YOUR GOAL >>
Scan the data. Collect each line that contains the word "TABLE".

** EXERCISE INPUTS follows **

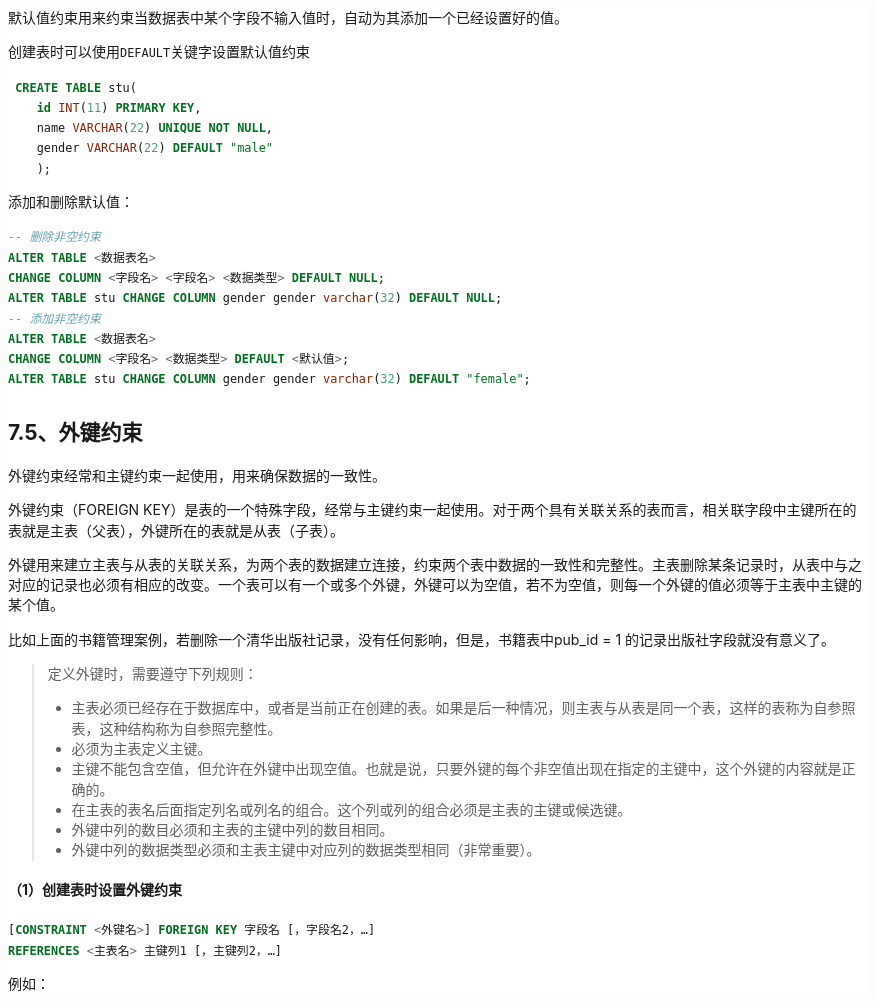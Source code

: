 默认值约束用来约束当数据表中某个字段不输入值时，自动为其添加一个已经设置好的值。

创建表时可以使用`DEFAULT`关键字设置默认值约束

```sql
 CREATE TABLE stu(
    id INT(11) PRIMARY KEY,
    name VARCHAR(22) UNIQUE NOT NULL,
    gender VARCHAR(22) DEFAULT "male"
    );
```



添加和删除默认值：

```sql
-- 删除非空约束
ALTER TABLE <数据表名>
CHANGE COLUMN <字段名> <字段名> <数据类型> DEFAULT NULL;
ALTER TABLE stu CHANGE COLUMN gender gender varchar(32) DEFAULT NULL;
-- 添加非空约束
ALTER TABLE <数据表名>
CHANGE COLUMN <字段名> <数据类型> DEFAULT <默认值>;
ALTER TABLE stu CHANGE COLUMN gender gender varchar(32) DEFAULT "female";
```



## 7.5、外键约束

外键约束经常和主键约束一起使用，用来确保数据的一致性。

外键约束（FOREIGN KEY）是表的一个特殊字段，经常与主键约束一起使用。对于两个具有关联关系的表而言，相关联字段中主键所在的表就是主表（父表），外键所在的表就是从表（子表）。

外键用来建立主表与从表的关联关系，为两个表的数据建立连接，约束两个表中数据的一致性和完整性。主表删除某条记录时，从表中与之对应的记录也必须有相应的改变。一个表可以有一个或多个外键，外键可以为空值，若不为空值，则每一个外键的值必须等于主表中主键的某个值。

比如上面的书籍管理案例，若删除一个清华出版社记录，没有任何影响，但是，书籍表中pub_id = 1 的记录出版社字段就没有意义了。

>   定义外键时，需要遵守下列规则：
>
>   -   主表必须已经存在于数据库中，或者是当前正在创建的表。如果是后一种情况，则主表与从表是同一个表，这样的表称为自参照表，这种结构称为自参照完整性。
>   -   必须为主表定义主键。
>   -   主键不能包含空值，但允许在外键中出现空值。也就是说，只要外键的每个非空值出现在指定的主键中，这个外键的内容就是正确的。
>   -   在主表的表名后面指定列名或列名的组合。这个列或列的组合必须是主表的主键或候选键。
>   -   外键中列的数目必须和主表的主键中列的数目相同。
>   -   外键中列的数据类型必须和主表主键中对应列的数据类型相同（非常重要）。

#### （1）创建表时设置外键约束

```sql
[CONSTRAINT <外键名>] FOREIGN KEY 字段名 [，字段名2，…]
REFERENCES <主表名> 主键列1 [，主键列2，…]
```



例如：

** End of EXERCISE INPUTS **
** EXERCISE INPUTS follows **

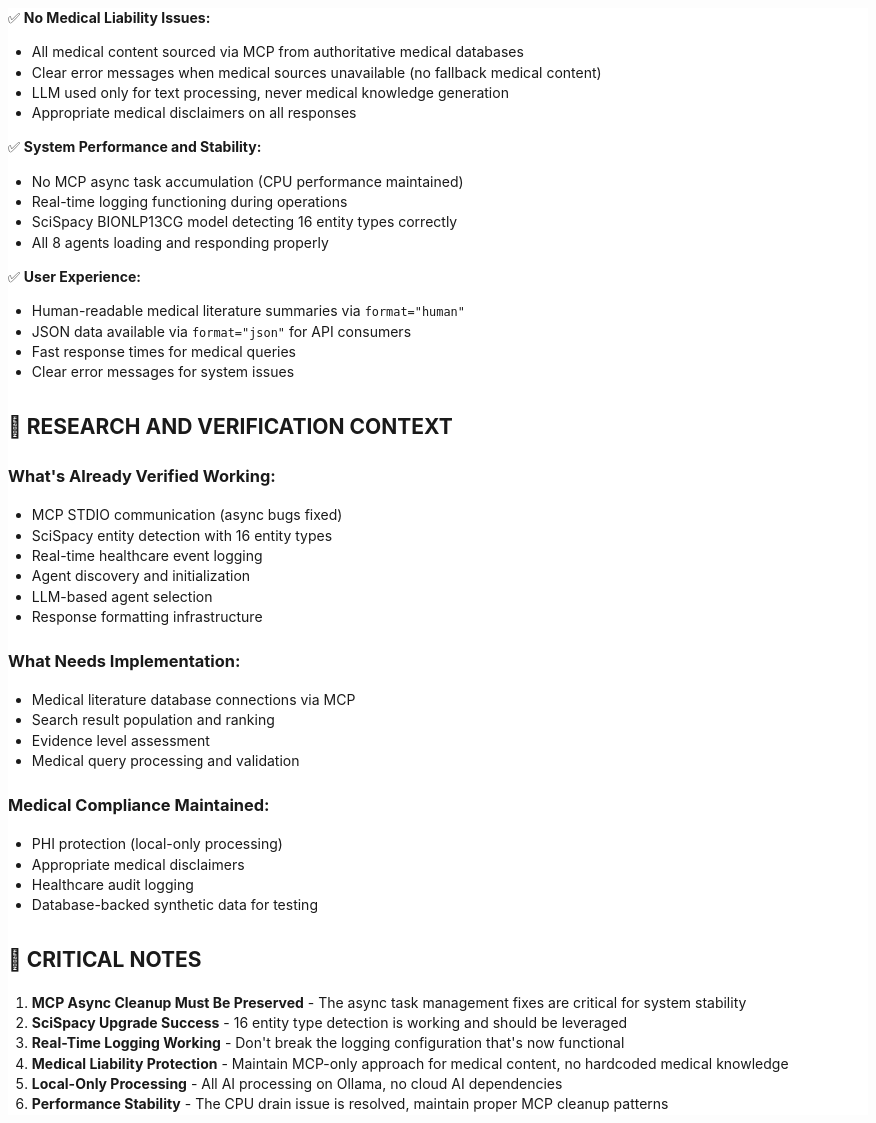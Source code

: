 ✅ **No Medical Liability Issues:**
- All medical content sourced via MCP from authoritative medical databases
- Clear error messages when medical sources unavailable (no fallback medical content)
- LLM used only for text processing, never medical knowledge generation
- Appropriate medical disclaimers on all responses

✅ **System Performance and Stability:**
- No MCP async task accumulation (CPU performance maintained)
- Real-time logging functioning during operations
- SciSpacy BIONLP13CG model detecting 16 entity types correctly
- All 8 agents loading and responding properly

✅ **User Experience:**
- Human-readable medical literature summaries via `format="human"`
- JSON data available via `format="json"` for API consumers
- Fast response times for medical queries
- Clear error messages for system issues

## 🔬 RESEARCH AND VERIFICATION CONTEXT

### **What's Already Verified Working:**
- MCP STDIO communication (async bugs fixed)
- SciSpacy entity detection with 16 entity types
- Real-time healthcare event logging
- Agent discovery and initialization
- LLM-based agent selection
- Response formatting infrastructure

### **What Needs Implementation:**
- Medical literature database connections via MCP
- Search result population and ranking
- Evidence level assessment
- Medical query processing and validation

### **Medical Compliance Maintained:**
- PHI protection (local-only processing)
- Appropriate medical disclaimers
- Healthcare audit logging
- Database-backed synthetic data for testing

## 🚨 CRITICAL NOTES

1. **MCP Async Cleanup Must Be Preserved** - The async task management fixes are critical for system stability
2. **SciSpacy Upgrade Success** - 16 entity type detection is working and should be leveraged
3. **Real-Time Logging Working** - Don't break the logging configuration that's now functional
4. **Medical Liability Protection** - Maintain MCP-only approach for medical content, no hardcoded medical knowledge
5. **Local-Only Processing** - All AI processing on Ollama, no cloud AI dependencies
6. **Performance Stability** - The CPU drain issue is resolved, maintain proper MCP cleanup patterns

** End of EXERCISE INPUTS **

COMPLETED TASK >>
 CREATE TABLE stu(
ALTER TABLE <数据表名>
ALTER TABLE stu CHANGE COLUMN gender gender varchar(32) DEFAULT NULL;
ALTER TABLE <数据表名>
ALTER TABLE stu CHANGE COLUMN gender gender varchar(32) DEFAULT "female";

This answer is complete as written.